PWSA executive director Michael Kenney has personal and professional ties to ULS president Christopher Kerr. In addition, Mr. Kenney’s daughter briefly worked for ULS after it won the contract, though he has said she had no involvement in administering the project.

Mr. Lamb said he was “not happy” that Mr. Kenney didn’t do a better job of disclosing his ties to ULS as the program debuted. He said the program offers needed service at a reasonable price but believes the authority could benefit financially by offering the insurance itself.

The contract “is of significant benefit to the provider. With 110,000 customers billed at $5 per month, PWSA is guaranteeing ULS an income of $550,000 a month or $6.6 million a year unless customers opt out. Even at 75 percent participation, the number of customers participating is 82,500, yielding a monthly income of $412,500 or $4,950,000 a year,” the audit said.
In all, Mr.
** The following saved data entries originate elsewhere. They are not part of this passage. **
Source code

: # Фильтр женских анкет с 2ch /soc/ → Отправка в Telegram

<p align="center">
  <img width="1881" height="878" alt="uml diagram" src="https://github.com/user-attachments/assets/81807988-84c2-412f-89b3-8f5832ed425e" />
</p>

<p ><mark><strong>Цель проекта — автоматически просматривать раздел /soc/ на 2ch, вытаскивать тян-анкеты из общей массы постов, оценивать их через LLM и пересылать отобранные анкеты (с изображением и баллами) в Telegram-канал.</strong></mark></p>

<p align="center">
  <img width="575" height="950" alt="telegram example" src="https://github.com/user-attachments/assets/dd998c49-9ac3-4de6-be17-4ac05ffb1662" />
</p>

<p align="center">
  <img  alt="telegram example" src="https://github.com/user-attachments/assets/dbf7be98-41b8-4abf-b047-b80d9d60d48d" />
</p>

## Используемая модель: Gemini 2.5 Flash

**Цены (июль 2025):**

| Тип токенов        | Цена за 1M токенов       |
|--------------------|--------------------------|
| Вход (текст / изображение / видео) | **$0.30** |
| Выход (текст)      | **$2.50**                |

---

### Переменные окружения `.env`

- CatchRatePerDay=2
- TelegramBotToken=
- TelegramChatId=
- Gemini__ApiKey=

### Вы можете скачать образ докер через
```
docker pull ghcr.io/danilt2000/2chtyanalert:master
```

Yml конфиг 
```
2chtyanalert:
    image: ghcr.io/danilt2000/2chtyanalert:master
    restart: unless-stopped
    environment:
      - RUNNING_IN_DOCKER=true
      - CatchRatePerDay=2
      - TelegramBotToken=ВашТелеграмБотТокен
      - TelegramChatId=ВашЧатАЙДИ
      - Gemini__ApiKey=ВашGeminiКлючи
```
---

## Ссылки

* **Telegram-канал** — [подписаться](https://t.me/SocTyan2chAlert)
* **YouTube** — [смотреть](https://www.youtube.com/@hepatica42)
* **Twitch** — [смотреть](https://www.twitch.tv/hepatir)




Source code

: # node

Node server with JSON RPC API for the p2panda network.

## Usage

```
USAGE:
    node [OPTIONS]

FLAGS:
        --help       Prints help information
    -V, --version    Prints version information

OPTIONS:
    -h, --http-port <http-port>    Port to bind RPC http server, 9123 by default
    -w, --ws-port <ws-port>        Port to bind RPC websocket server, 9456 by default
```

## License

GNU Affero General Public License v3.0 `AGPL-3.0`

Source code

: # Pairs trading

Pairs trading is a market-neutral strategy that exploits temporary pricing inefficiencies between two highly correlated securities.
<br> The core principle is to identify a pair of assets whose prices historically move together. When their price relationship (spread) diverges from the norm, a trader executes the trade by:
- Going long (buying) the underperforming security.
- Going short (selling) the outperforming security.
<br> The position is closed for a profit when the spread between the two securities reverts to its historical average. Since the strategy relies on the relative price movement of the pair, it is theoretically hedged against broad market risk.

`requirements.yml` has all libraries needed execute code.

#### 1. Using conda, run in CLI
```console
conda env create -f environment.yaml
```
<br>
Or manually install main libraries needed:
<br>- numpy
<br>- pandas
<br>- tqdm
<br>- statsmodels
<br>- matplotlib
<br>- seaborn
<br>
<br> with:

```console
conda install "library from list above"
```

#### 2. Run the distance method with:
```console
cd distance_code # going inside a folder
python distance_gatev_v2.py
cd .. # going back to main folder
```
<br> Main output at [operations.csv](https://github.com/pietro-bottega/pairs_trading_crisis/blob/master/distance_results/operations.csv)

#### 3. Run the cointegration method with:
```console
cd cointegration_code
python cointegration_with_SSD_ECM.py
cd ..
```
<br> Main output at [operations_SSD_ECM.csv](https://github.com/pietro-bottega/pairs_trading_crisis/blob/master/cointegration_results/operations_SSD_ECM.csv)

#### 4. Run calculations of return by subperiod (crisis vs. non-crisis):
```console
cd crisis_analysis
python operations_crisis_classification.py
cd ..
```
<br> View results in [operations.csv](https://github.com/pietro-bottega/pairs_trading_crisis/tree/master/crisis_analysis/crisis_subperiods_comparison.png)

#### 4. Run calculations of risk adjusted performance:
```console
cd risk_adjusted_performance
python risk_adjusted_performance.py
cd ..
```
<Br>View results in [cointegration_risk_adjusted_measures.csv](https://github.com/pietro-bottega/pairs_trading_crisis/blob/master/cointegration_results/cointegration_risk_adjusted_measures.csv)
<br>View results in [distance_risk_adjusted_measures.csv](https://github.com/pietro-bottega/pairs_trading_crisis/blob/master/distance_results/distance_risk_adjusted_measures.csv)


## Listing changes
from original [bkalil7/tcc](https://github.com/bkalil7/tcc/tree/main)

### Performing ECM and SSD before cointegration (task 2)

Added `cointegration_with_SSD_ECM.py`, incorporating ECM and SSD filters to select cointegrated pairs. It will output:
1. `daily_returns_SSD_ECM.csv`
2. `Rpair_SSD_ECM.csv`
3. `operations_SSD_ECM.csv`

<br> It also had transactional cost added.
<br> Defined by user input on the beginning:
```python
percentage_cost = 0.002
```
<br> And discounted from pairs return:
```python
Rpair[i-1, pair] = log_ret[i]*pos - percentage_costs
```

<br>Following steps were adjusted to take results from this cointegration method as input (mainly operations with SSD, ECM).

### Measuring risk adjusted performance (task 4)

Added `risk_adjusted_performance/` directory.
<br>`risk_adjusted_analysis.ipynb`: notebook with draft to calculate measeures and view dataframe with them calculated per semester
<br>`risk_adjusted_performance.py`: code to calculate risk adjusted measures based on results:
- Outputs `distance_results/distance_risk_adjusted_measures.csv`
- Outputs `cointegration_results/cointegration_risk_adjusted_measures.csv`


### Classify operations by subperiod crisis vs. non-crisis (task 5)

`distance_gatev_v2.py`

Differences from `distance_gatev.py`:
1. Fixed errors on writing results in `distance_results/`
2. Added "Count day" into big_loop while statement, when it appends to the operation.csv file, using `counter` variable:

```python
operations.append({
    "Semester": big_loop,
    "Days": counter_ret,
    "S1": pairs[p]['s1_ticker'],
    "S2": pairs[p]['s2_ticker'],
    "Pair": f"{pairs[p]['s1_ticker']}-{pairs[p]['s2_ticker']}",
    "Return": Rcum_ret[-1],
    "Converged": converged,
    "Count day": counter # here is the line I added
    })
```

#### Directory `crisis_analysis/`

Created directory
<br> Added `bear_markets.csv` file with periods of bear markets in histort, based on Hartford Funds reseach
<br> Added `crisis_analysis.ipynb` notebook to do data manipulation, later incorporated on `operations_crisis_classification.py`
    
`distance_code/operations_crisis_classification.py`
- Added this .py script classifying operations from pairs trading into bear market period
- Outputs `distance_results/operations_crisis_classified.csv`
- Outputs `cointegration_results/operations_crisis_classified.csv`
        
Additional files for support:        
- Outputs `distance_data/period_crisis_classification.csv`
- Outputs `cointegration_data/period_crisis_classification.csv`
Lamb said, the number and scope of audit findings revealed nothing out of the ordinary at PWSA.

He said PWSA does need to improve customer-service operations, which were tested by auditors who approached the agency with customer complaints. The audit noted rude treatment by a receptionist and an e-mail that had received no response three months after it was sent.

The auditors made “some good recommendations,” and the agency is “certainly going to look at all of them,” authority spokeswoman Melissa Rubin said.
However, she said the agency may not be ready to assume the liability that would accompany a takeover of the ULS program of insuring homeowner lines. She noted the insurance would make PWSA responsible for “what is now private plumbing.”

Ms. Rubin said the agency already has added a person to the phone bank and taken other steps to improve customer service.
She noted the authority leases office space in the Strip District. Ms. Rubin said the receptionist Mr. Lamb referred to in the audit was not an authority employee but a security guard hired by the building’s owner, and that person has been replaced.